Effect of the degree of a map $S^n\to M$ on lower homology groups

Question

I'm looking through some old algebraic topology problems to study for an exam, and I came across the following: Let $M$ be a compact, orientable $n$-manifold, and let $f:S^n\to M$ be a map of degree $d(f)$. For $0<i<n$, show that for every $u\in H_i(M;\mathbb Z)$, $d(f)u=0$.

I know that the degree of a map $f$ is the number $d\in \mathbb Z$ such that $f_*:H_n(S^n)\to H_n(M)$ takes $[S^n]$ to $d\cdot [M]$, where $[X]$ represents to fundamental class of $X$.

However, I don't understand how to find the effect of the degree of the map on the lower homology groups. In fact, it seems to me that this result cannot be true: maybe my reasoning is flawed, but if $M$ is a compact, orientable manifold, then $H_{n-1}(M;\mathbb Z)$ is torsion-free, so for $u\in H_{n-1}(M;\mathbb Z)$, if it is true that $d(f)u=0$ then $u$ would be torsion, a contradiction.

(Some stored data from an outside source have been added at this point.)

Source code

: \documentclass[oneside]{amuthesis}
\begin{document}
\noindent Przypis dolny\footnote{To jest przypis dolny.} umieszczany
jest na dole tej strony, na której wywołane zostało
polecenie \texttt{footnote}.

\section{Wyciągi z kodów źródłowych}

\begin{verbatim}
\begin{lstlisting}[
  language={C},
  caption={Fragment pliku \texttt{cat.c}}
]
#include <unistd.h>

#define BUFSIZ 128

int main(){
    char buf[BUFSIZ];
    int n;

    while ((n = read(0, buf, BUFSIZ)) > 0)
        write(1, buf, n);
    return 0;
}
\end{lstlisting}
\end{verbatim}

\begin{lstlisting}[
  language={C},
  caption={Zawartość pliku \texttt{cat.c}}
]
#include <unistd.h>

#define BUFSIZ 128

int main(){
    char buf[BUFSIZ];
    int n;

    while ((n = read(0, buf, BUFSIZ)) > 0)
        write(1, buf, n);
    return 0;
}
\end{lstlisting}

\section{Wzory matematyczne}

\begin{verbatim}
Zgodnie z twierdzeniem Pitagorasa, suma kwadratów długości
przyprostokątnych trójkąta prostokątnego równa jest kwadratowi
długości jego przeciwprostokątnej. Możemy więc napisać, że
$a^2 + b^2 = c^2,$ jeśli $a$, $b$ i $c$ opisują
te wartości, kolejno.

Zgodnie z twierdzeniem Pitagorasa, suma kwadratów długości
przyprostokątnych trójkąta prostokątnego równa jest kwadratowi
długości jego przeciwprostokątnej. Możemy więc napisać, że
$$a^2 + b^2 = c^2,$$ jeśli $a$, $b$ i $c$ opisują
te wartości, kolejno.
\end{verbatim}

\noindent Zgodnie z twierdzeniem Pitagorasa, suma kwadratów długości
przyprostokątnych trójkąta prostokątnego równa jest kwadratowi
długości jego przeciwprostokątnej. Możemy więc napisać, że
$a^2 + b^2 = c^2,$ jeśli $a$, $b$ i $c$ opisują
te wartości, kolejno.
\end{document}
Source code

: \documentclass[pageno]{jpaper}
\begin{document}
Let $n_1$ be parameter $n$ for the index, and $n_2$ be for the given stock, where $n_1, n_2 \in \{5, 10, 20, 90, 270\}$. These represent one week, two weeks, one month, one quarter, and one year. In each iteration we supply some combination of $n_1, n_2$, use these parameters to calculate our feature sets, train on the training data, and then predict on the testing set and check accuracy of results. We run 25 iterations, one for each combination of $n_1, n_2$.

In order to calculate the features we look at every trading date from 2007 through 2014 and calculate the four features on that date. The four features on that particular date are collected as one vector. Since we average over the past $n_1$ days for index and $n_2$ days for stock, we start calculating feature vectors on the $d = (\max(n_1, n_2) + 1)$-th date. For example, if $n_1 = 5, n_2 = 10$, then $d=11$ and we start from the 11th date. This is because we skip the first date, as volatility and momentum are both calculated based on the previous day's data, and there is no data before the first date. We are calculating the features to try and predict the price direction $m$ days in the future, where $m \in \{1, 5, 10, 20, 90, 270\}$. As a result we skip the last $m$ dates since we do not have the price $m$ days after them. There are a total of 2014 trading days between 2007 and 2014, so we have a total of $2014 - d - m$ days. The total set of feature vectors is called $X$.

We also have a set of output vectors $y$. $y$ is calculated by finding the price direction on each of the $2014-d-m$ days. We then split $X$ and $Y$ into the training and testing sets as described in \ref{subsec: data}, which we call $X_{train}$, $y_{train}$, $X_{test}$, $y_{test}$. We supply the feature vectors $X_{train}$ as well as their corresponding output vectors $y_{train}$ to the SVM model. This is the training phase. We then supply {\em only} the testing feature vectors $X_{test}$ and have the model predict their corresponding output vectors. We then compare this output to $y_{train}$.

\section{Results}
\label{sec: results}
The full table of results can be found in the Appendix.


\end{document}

Any help would be appreciated.

Answer 1

Any $u\in H_i(M)$ is of the form $u=|M|\frown\alpha$ for a unique $\alpha\in H^{n-i}(M)$ (Poincaré duality, $\frown$ is the cap product). We thus have $d(f)u=(f_*|S^n|)\frown\alpha=f_*(|S^n|\frown f^*\alpha)=0$, as $f^*\alpha=0\in H^{n-i}(S^n)=0$.